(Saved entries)
*** Begin section ***

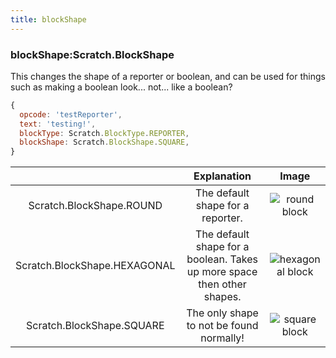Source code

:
 ```yaml
---
title: blockShape
---
```


### blockShape:Scratch.BlockShape

This changes the shape of a reporter or boolean, and can be used for things such as making a boolean look... not... like a boolean?

```js
{
  opcode: 'testReporter',
  text: 'testing!',
  blockType: Scratch.BlockType.REPORTER,
  blockShape: Scratch.BlockShape.SQUARE,
}
```

| |Explanation|Image|
|:-:|:-:|:-:|
|Scratch.BlockShape.ROUND|The default shape for a reporter.|<img src="/img/docimages/blockshape_round.png" alt="round block"></img>|
|Scratch.BlockShape.HEXAGONAL|The default shape for a boolean. Takes up more space then other shapes.|<img src="/img/docimages/blockshape_hexagonal.png" alt="hexagonal block"></img>|
|Scratch.BlockShape.SQUARE|The only shape to not be found normally!|<img src="/img/docimages/blockshape_square.png" alt="square block"></img>|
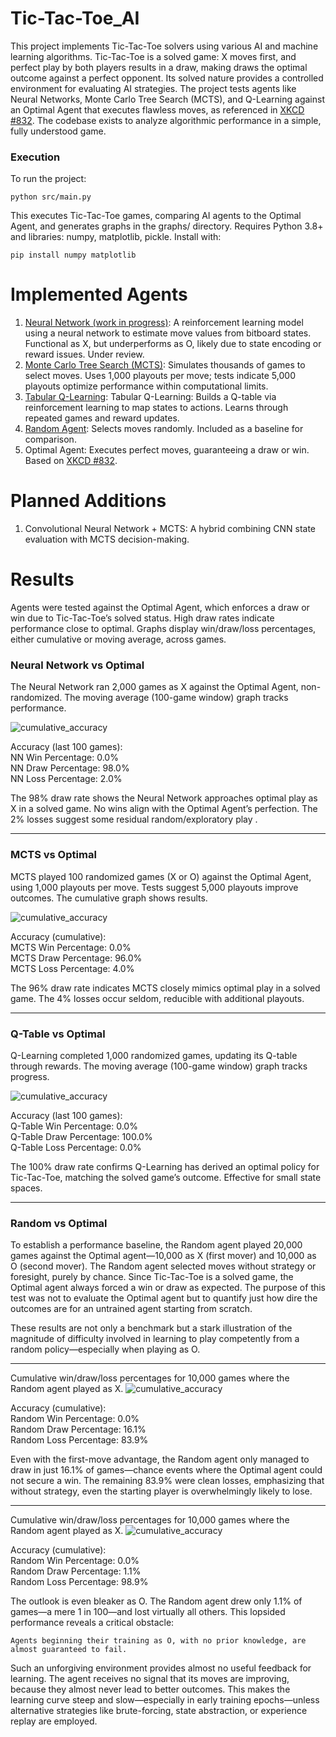# Tic-Tac-Toe_AI  

This project implements Tic-Tac-Toe solvers using various AI and 
machine learning algorithms. Tic-Tac-Toe is a solved game: X moves 
first, and perfect play by both players results in a draw, making 
draws the optimal outcome against a perfect opponent. Its solved 
nature provides a controlled environment for evaluating AI 
strategies. The project tests agents like Neural Networks, Monte 
Carlo Tree Search (MCTS), and Q-Learning against an Optimal Agent 
that executes flawless moves, as referenced in [XKCD #832](https://xkcd.com/832/).
The codebase exists to analyze algorithmic performance in a simple, 
fully understood game.

### Execution  
To run the project:
```  
python src/main.py
```  

This executes Tic-Tac-Toe games, comparing AI agents to the Optimal 
Agent, and generates graphs in the graphs/ directory. Requires 
Python 3.8+ and libraries: numpy, matplotlib, pickle. Install with:

```
pip install numpy matplotlib
```

# Implemented Agents  
1. [Neural Network (work in progress)](#neural-network-vs-optimal): A reinforcement learning model using a neural network to estimate move values from bitboard states. Functional as X, but underperforms as O, likely due to state encoding or reward issues. Under review.
2. [Monte Carlo Tree Search (MCTS)](#mcts-vs-optimal): Simulates thousands of games to select moves. Uses 1,000 playouts per move; tests indicate 5,000 playouts optimize performance within computational limits.
3. [Tabular Q-Learning](#q-table-vs-optimal): Tabular Q-Learning: Builds a Q-table via reinforcement learning to map states to actions. Learns through repeated games and reward updates.
4. [Random Agent](#random-vs-optimal): Selects moves randomly. Included as a baseline for comparison.
5. Optimal Agent: Executes perfect moves, guaranteeing a draw or win. Based on [XKCD #832](https://xkcd.com/832/). 
  
# Planned Additions
1. Convolutional Neural Network + MCTS: A hybrid combining CNN state evaluation with MCTS decision-making.  
  
  
# Results  

Agents were tested against the Optimal Agent, which enforces a draw or win due to Tic-Tac-Toe’s solved status. High draw rates indicate performance close to optimal. Graphs display win/draw/loss percentages, either cumulative or moving average, across games.

### Neural Network vs Optimal
  
 
The Neural Network ran 2,000 games as X against the Optimal Agent, non-randomized. The moving average (100-game window) graph tracks performance.   

![cumulative_accuracy](graphs/NeuralNetwork_vs_Optimal-moving_average_accuracy.png)    

Accuracy (last 100 games):      
NN Win Percentage: 0.0%      
NN Draw Percentage: 98.0%      
NN Loss Percentage: 2.0%  

The 98% draw rate shows the Neural Network approaches optimal play as X in a solved game. No wins align with the Optimal Agent’s perfection. The 2% losses suggest some residual random/exploratory play .
***    
### MCTS vs Optimal
  
 
MCTS played 100 randomized games (X or O) against the Optimal Agent, using 1,000 playouts per move. Tests suggest 5,000 playouts improve outcomes. The cumulative graph shows results.  
  
![cumulative_accuracy](graphs/MCTS_vs_Optimal-Cumulative_Accuracy.png)   

Accuracy (cumulative):      
MCTS Win Percentage: 0.0%      
MCTS Draw Percentage: 96.0%      
MCTS Loss Percentage: 4.0%   

The 96% draw rate indicates MCTS closely mimics optimal play in a solved game. The 4% losses occur seldom, reducible with additional playouts.
***  
### Q-Table vs Optimal  
  
Q-Learning completed 1,000 randomized games, updating its Q-table through rewards. The moving average (100-game window) graph tracks progress.

![cumulative_accuracy](graphs/Q-Table_vs_Optimal-moving_average_accuracy.png)  

Accuracy (last 100 games):      
Q-Table Win Percentage: 0.0%      
Q-Table Draw Percentage: 100.0%      
Q-Table Loss Percentage: 0.0%  

The 100% draw rate confirms Q-Learning has derived an optimal policy for Tic-Tac-Toe, matching the solved game’s outcome. Effective for small state spaces.
***  
### Random vs Optimal  
  
To establish a performance baseline, the Random agent played 20,000 games against the Optimal agent—10,000 as X (first mover) and 10,000 as O (second mover). The Random agent selected moves without strategy or foresight, purely by chance. Since Tic-Tac-Toe is a solved game, the Optimal agent always forced a win or draw as expected. The purpose of this test was not to evaluate the Optimal agent but to quantify just how dire the outcomes are for an untrained agent starting from scratch.

These results are not only a benchmark but a stark illustration of the magnitude of difficulty involved in learning to play competently from a random policy—especially when playing as O.

---

Cumulative win/draw/loss percentages for 10,000 games where the Random agent played as X.
![cumulative_accuracy](graphs/Random-X-cumulative_accuracy.png)

Accuracy (cumulative):      
Random Win Percentage: 0.0%      
Random Draw Percentage: 16.1%      
Random Loss Percentage: 83.9%    

Even with the first-move advantage, the Random agent only managed to draw in just 16.1% of games—chance events where the Optimal agent could not secure a win. The remaining 83.9% were clean losses, emphasizing that without strategy, even the starting player is overwhelmingly likely to lose.

-----
    
Cumulative win/draw/loss percentages for 10,000 games where the Random agent played as X.
![cumulative_accuracy](graphs/Random-O-cumulative_accuracy.png)

Accuracy (cumulative):      
Random Win Percentage: 0.0%      
Random Draw Percentage: 1.1%      
Random Loss Percentage: 98.9%

The outlook is even bleaker as O. The Random agent drew only 1.1% of games—a mere 1 in 100—and lost virtually all others. This lopsided performance reveals a critical obstacle:

`
Agents beginning their training as O, with no prior knowledge, are almost guaranteed to fail.
`

Such an unforgiving environment provides almost no useful feedback for learning. The agent receives no signal that its moves are improving, because they almost never lead to better outcomes. This makes the learning curve steep and slow—especially in early training epochs—unless alternative strategies like brute-forcing, state abstraction, or experience replay are employed.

*** End section ***

**What the exercise asks**
In the records above, some lines hold the word "default"; copy each such line.

**Written reply**
|Scratch.BlockShape.ROUND|The default shape for a reporter.|<img src="/img/docimages/blockshape_round.png" alt="round block"></img>|
|Scratch.BlockShape.HEXAGONAL|The default shape for a boolean. Takes up more space then other shapes.|<img src="/img/docimages/blockshape_hexagonal.png" alt="hexagonal block"></img>|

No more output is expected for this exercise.